Stock Ownership Guidelines
All non-employee directors are required to hold shares of our stock in an amount that is determined in accordance with the requirements of our stock ownership guidelines. The guidelines provide that each of our non-employee directors must acquire and hold shares of our common stock valued at five times the annual cash retainer, not including supplemental retainers for committee leadership. Our stock ownership guidelines require that each new non-employee director is expected to comply with the policy by the end of the fifth year after he or she becomes a member of the Board. Compliance with the guidelines is tested once per year for as long as the director serves on the Board. Vested and unvested restricted stock and RSUs are also included, but unvested stock options do not count toward compliance. Vested stock options and stock appreciation rights count to the extent of their net value after deduction for the exercise price. Directors are not allowed to hedge their interests in the stock held pursuant to the guidelines. Given the sustained decline in our stock price at the level specified in our stock ownership guidelines for 18 months, the five-year accumulation period was reset for our directors as of August 1, 2020, in accordance with the terms of the guidelines, and they will be required to accumulate shares to reach the required ownership level by the end of that period. As of July 31, 2021, each of our directors was in compliance.

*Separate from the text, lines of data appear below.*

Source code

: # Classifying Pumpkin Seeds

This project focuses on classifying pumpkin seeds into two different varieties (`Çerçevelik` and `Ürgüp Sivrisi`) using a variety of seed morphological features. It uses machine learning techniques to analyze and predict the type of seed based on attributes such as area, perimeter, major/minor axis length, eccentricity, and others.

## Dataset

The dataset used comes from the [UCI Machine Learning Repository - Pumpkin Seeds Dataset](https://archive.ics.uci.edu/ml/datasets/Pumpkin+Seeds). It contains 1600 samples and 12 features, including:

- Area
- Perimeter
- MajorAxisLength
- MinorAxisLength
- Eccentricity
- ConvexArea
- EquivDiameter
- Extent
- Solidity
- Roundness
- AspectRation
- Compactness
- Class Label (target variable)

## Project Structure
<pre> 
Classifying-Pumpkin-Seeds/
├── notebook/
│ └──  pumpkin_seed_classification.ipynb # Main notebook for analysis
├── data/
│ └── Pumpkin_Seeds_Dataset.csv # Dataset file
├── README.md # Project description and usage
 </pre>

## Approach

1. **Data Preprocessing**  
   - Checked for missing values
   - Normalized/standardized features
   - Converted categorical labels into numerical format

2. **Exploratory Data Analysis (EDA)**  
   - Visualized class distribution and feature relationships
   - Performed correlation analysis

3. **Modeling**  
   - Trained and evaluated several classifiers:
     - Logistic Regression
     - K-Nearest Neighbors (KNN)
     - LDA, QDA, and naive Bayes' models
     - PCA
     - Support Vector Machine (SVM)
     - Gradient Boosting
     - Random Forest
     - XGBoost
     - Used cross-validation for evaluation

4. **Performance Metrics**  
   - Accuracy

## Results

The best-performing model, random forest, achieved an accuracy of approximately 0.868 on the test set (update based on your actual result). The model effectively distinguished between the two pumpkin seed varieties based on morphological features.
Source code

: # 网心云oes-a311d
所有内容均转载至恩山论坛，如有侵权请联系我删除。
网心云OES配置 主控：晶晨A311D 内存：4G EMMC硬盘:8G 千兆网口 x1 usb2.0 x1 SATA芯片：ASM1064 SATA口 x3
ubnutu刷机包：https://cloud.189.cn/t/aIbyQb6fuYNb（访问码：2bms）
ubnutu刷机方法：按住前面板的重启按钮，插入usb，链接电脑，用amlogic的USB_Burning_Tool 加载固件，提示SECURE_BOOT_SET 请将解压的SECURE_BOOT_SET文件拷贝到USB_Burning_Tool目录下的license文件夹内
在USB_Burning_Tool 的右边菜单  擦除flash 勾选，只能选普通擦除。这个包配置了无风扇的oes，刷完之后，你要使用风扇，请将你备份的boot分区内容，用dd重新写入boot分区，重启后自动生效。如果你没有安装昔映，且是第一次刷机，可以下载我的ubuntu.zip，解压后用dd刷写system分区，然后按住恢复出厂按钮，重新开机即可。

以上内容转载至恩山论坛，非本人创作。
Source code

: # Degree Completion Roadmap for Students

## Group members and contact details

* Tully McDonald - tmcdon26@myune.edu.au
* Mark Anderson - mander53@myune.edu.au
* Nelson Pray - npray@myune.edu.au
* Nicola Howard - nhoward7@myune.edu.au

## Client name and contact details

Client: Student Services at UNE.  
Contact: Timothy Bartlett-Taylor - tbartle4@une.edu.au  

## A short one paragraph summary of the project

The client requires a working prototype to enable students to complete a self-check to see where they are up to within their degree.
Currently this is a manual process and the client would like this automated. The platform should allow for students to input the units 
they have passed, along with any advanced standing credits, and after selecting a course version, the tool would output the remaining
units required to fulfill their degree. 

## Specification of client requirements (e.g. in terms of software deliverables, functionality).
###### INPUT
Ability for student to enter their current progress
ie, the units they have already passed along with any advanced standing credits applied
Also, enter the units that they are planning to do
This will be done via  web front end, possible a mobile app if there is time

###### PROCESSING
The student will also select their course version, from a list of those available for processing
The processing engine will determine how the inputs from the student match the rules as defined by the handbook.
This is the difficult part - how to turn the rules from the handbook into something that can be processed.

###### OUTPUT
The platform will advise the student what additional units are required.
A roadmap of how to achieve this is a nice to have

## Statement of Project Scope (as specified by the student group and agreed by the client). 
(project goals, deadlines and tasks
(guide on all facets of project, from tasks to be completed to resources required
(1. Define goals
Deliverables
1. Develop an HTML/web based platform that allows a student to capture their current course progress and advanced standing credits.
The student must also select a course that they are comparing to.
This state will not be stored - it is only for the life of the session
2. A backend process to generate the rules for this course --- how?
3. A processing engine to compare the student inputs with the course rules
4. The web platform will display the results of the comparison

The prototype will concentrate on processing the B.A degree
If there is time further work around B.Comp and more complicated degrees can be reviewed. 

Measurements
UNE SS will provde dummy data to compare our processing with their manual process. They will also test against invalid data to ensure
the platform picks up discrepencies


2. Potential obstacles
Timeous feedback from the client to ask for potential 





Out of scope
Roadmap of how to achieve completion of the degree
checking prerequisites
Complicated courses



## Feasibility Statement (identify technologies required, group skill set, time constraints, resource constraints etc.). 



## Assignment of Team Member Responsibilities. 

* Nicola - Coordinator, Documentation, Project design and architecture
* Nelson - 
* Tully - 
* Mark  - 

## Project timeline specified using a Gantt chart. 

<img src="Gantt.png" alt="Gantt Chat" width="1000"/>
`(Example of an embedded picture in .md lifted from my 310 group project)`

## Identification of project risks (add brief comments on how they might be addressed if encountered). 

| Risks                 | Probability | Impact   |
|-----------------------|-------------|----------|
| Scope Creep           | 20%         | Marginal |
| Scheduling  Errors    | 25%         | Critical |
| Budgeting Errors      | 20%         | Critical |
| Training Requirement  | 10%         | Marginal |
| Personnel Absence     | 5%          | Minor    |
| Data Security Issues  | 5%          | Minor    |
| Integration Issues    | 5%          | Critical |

Certain Relationships and Related Transactions
Review and Approval of Related Party Transactions
Pursuant to our Related Party Transaction Policy, our Nominating and Governance Committee reviews all transactions in which the Company or any of its subsidiaries is a participant if a “related party” will have a direct or indirect material interest regardless of the amount. The transaction will not be approved unless, after a consideration of all relevant circumstances, the Committee determines that the transaction is in the best interests of the Company. The Nominating and Governance Committee reports any transaction that has been approved to the Audit Committee and the full Board. For purposes of this policy, “related
parties” include our directors, nominees for director, executive officers, greater than 5% beneficial owners, any of their immediate family members (as defined in the policy, which includes additional family members beyond the SEC’s related person disclosure rules) or any entity in which they have a material interest. Among the factors that must be considered in making the determination of whether the transition is appropriate are: the nature of the related party’s interest in the transaction; the material terms of the transaction, including whether the terms of the transaction are fair to the Company and on the same basis as would apply if the transaction did not involve a related party; the significance of the transaction to the related party and the Company; whether the transaction would impair the judgment of a director or executive officer to act in the best interests of the Company; compliance with applicable law; and any other factors deemed appropriate by our Nominating and Governance Committee. As required under SEC regulations, transactions involving amounts in excess of $120,000 in which we are a participant and as to which a related person has a direct or indirect material interest are disclosed in this proxy statement.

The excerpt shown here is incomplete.